Our CI/CD system#

Overview#

We use GitHub Actions as our CI/CD vendor and all our workflows are defined as YAML files in the .github/workflows folder in the infrastructure repo.

Automatic hub deployment#

The best place to learn about the latest state of our automatic hub deployment is to look at the deploy-hubs.yaml GitHub Actions workflow file. This workflow file depends on a locally defined action that sets up access to a given cluster and itself contains four main jobs, detailed below.

1. generate-jobs: Generate Helm upgrade jobs#

The first job takes a list of files that have been added/modified as part of a Pull Request and pipes them into the generate-helm-upgrade-jobs sub-command of the deployer module. This sub-command uses a set of functions to calculate which hubs on which clusters require a helm upgrade, alongside whether the support chart and staging hub on that cluster should also be upgraded. If any production hubs require an upgrade, the upgrade of the staging hub is a requirement.
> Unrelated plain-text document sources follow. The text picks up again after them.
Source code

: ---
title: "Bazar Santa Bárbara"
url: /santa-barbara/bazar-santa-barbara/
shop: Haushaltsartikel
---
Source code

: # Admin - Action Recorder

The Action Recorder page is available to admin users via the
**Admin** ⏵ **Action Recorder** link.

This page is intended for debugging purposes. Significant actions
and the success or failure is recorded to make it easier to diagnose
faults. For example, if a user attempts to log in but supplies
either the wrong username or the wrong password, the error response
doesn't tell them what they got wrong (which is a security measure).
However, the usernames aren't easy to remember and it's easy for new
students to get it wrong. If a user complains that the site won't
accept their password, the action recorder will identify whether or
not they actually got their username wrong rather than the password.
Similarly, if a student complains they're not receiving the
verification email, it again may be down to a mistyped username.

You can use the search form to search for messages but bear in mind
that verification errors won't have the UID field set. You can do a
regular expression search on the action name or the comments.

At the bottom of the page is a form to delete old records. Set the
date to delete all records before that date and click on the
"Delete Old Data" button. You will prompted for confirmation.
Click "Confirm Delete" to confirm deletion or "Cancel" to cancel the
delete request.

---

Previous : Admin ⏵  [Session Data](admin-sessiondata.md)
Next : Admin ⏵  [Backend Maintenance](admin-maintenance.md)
This job provides the following outputs:

  • Two JSON objects that can be read by later GitHub Actions jobs to define matrix jobs. These JSON objects detail: which clusters require their support chart and/or staging hub to be upgraded, and which production hubs require an upgrade.

  • The above JSON objects are also rendered as human-readable tables using rich.

Some special cased filepaths#

While the aim of this workflow is to only upgrade the pieces of the infrastructure that require it with every change, some changes do require us to redeploy everything.

  • If a cluster’s cluster.yaml file has been modified, we upgrade the support chart and all hubs on that cluster. This is because we cannot tell what has been changed without inspecting the diff of the file.

  • If either the basehub or daskhub Helm charts have additions/modifications in their paths, we redeploy all hubs across all clusters.

  • If the support Helm chart has additions/modifications in its path, we redeploy the support chart on all clusters.

  • If the deployer module has additions/modifications in its path, then we redeploy all hubs on all clusters.

Note

Right now, we redeploy everything when the deployer changes since the deployer undertakes some tasks that generates config related to authentication. This may change in the future as we move towards the deployer becoming a separable, stand-alone package.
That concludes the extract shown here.